> Of a high profile and high quality enterprise disk, unlikely to appear in 99% ...

> Of a high profile and high quality enterprise disk, unlikely to appear in 99% of RAID setups.

> Most RAID setups in the wild consist of low quality enterprise or even desktop platters, high quality setups are rare and expensive

> they're still not very common

More extraordinary claims, requiring extraordinary evidence. Even Baraccuda Pro models (which do cost more but not prohibitively so) have the same read error rate, but I didn't choose that datasheet because it had less data, overall.

> Esp. considering that lots of consumers have

I call "red herring" on this, since consumers also aren't going to have the kinds of choices we're discussing, nor read these forums, nor the original article (which is the context for this whole discussion).
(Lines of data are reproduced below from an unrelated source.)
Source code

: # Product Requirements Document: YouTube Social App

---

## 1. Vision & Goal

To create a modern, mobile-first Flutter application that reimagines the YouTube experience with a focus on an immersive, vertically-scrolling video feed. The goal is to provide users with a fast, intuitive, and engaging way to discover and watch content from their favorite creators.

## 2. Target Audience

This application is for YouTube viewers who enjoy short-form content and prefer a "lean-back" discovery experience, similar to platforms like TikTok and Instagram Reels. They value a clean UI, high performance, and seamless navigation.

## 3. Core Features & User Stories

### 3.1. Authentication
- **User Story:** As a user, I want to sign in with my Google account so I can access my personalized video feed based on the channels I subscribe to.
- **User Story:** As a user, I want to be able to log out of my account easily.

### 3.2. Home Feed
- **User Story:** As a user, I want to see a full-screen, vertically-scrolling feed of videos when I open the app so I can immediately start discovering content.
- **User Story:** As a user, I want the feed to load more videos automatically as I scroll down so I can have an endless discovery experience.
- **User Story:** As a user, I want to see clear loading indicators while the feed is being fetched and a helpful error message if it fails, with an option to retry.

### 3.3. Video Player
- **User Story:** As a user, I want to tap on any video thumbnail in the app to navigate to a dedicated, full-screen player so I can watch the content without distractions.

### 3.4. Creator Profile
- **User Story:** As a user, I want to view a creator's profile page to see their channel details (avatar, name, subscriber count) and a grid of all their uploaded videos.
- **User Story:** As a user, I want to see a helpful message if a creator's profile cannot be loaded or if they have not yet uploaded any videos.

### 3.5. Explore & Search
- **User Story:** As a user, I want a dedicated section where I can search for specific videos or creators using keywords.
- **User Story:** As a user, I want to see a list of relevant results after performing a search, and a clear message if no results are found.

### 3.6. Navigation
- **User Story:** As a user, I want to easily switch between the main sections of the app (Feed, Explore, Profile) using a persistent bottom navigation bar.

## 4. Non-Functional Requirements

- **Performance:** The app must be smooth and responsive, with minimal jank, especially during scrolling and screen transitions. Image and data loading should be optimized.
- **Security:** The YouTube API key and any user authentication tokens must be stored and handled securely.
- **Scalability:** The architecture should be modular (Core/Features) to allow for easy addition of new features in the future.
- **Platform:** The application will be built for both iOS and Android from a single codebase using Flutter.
> the error rate is given in bits here, shaving of 3 or 5 OOM again

I'm not convinced of that, since the tables look identical between the drives. Maybe it's a sneaky marketing ploy, but maybe not. Ultimately, you need real world data, which you consistently haven't provided.
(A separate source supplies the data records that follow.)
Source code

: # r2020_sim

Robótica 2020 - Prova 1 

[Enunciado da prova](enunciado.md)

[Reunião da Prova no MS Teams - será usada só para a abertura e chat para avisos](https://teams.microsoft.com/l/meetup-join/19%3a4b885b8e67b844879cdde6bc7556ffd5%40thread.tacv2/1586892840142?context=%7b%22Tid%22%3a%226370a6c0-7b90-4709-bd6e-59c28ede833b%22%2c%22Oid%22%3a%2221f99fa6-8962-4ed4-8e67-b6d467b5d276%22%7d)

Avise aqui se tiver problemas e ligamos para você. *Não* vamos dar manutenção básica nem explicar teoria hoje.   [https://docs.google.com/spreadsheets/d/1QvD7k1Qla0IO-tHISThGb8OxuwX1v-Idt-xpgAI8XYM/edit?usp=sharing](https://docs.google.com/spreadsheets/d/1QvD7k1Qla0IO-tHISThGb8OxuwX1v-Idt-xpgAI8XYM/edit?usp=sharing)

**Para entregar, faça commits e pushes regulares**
Absent that, it seems as though you're relying on assumptions, and my original conclusion, based on the data that has been published by the likes of Google and Backblaze, stands.

> Waste is a matter of efficiency in all domains

You seem to have re-defined waste, so I can't really speak to it.

> I don't think I ever met a sysadmin that insistent frequent failover due to failure is considered best practise.

I fear you are, again, misunderstanding. I didn't mention failure as a cause, although the term "failover" could lend itself to confusion, with the substring "fail" being in it. I used the term only in the sense of "switchover".

Perhaps I merely misunderstood you originally. You did initially state "A failover is still a failover and can reduce performance" which, even assuming you meant failover-due-to-failure, the assertion is questionable in the context of justifying node-level redundancy on top of RAID-level redundancy, if switchover (not due to failure) is engineered to be frequent (or even continuous).

> you can easily quantify risks as you have done using datasheets

I'm not agreeing or disagreeing as to its ease, but I'm asking you to go ahead and perform this, which you assert the ease of, since that seems to be the basis of your point.

(Earlier, I just made some single-disk calculations based on the spec sheet, not array risks.)

> I need to know if the array is likely to experience one (with likely being >1% or any other >X% during a rebuild or during normal operation). This question is more easily answered and doesn't require more than estimations.

Agreed. As I mentioned, coarse estimates (if based on real data) are plenty good enough. However, even a coarse estimate assigns some number to it.

Given your question above, what's the answer, for likely-being->1%, during a 300-hour rebuild? How did you arrive at that answer?